Dopo i saluti e ringraziamenti da parte del Responsabile diocesano Davide Vecchio e della coordinatrice regionale Giovannina Vescio, Anselmo ha parlato dell’insegnamento di Monsignore: «Novarese fonda il CVS quattro anni dopo la fondazione della Lega Sacerdotale Mariana. Ha le idee chiare perché il suo progetto è maturato dalla sua esperienza personale. Ricordiamolo: malato a nove anni, guarito per grazia divina, ha vissuto la sofferenza sulla sua pelle. E ha capito che il Signore lo voleva sacerdote e lo chiamava a dedicare la vita ai malati.
Novarese ha agito sue due piani: il piano della fede e quello dell’assistenza medica.
Sul piano della fede ha aperto ai malati un cammino di libertà nella prova della sofferenza, insegnando che il Signore voleva i malati soggetti attivi, imitatori di Cristo, evangelizzatori del mondo e protagonisti della vita della Chiesa.

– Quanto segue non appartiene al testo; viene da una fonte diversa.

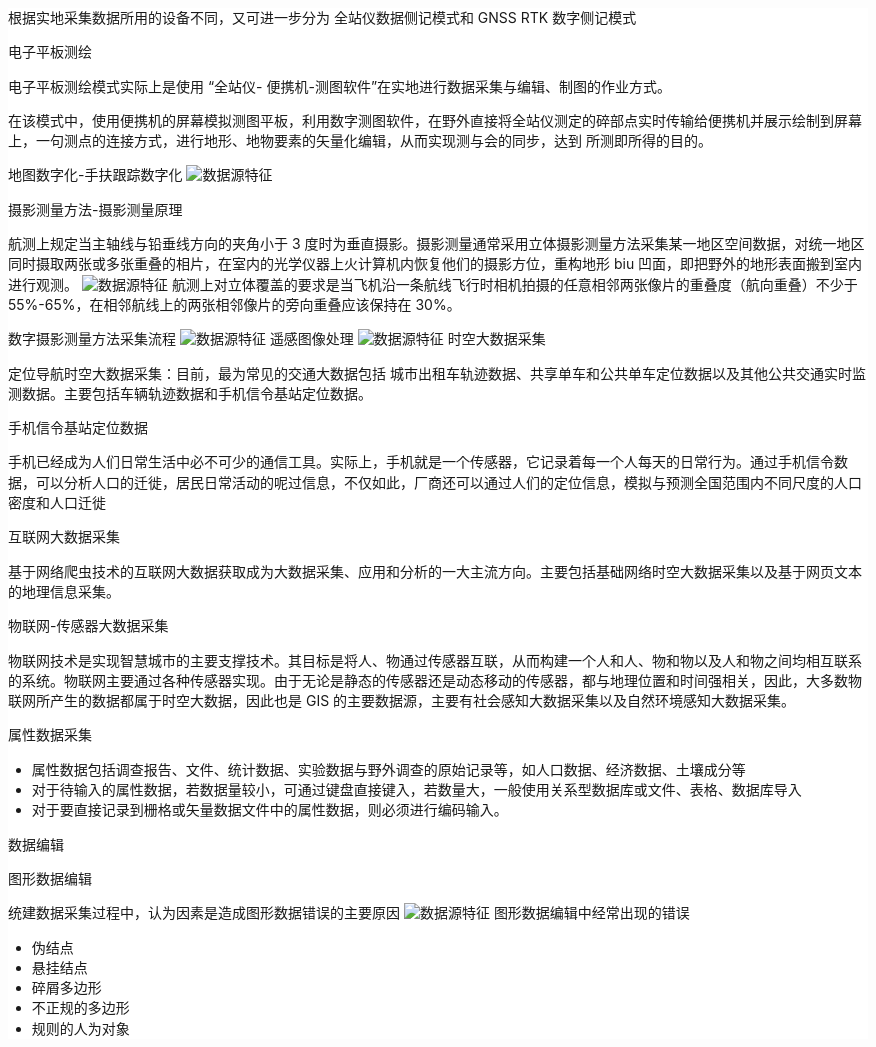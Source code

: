 根据实地采集数据所用的设备不同，又可进一步分为 全站仪数据侧记模式和 GNSS RTK 数字侧记模式

电子平板测绘

电子平板测绘模式实际上是使用 “全站仪- 便携机-测图软件”在实地进行数据采集与编辑、制图的作业方式。

在该模式中，使用便携机的屏幕模拟测图平板，利用数字测图软件，在野外直接将全站仪测定的碎部点实时传输给便携机并展示绘制到屏幕上，一句测点的连接方式，进行地形、地物要素的矢量化编辑，从而实现测与会的同步，达到 所测即所得的目的。

地图数字化-手扶跟踪数字化
![数据源特征](/images/geometry/6-空间数据采集与处理/img77.png)

摄影测量方法-摄影测量原理

航测上规定当主轴线与铅垂线方向的夹角小于 3 度时为垂直摄影。摄影测量通常采用立体摄影测量方法采集某一地区空间数据，对统一地区同时摄取两张或多张重叠的相片，在室内的光学仪器上火计算机内恢复他们的摄影方位，重构地形 biu 凹面，即把野外的地形表面搬到室内进行观测。
![数据源特征](/images/geometry/6-空间数据采集与处理/img78.png)
航测上对立体覆盖的要求是当飞机沿一条航线飞行时相机拍摄的任意相邻两张像片的重叠度（航向重叠）不少于 55%-65%，在相邻航线上的两张相邻像片的旁向重叠应该保持在 30%。

数字摄影测量方法采集流程
![数据源特征](/images/geometry/6-空间数据采集与处理/img79.png)
遥感图像处理
![数据源特征](/images/geometry/6-空间数据采集与处理/img80.png)
时空大数据采集

定位导航时空大数据采集：目前，最为常见的交通大数据包括 城市出租车轨迹数据、共享单车和公共单车定位数据以及其他公共交通实时监测数据。主要包括车辆轨迹数据和手机信令基站定位数据。

手机信令基站定位数据

手机已经成为人们日常生活中必不可少的通信工具。实际上，手机就是一个传感器，它记录着每一个人每天的日常行为。通过手机信令数据，可以分析人口的迁徙，居民日常活动的呢过信息，不仅如此，厂商还可以通过人们的定位信息，模拟与预测全国范围内不同尺度的人口密度和人口迁徙

互联网大数据采集

基于网络爬虫技术的互联网大数据获取成为大数据采集、应用和分析的一大主流方向。主要包括基础网络时空大数据采集以及基于网页文本的地理信息采集。

物联网-传感器大数据采集

物联网技术是实现智慧城市的主要支撑技术。其目标是将人、物通过传感器互联，从而构建一个人和人、物和物以及人和物之间均相互联系的系统。物联网主要通过各种传感器实现。由于无论是静态的传感器还是动态移动的传感器，都与地理位置和时间强相关，因此，大多数物联网所产生的数据都属于时空大数据，因此也是 GIS 的主要数据源，主要有社会感知大数据采集以及自然环境感知大数据采集。

属性数据采集

- 属性数据包括调查报告、文件、统计数据、实验数据与野外调查的原始记录等，如人口数据、经济数据、土壤成分等
- 对于待输入的属性数据，若数据量较小，可通过键盘直接键入，若数量大，一般使用关系型数据库或文件、表格、数据库导入
- 对于要直接记录到栅格或矢量数据文件中的属性数据，则必须进行编码输入。

数据编辑

图形数据编辑

统建数据采集过程中，认为因素是造成图形数据错误的主要原因
![数据源特征](/images/geometry/6-空间数据采集与处理/img81.png)
图形数据编辑中经常出现的错误

- 伪结点
- 悬挂结点
- 碎屑多边形
- 不正规的多边形
- 规则的人为对象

Sul piano dell’assistenza medica ha trasmesso ai malati la consapevolezza di essere portatori di diritti e dignità, ha cambiato il modo con il quale pensavano se stessi e la malattia e ha richiamato con forza l’attenzione della medicina sulla dimensione interiore del malato, spiegando ai medici del suo tempo come la vita spirituale del malato possa rivelarsi una risorsa, un aiuto terapeutico importante nel modo di affrontare la malattia».
Un incontro molto seguito che ha suscitato interesse fra i partecipanti.
«Anselmo ci ha aiutati a capire quanto è stata grande l’intuizione del beato Luigi a dedicare la sua vita ai malati e sofferenti, portando speranza non di guarigione fisica ma interiore con l’aiuto della preghiera. Abbiamo terminato l’incontro con una bella frase condivisa da tutti “la Vita è bella, stupenda, basta saperla apprezzare e viverla nella luce d’amore e di fraternità”».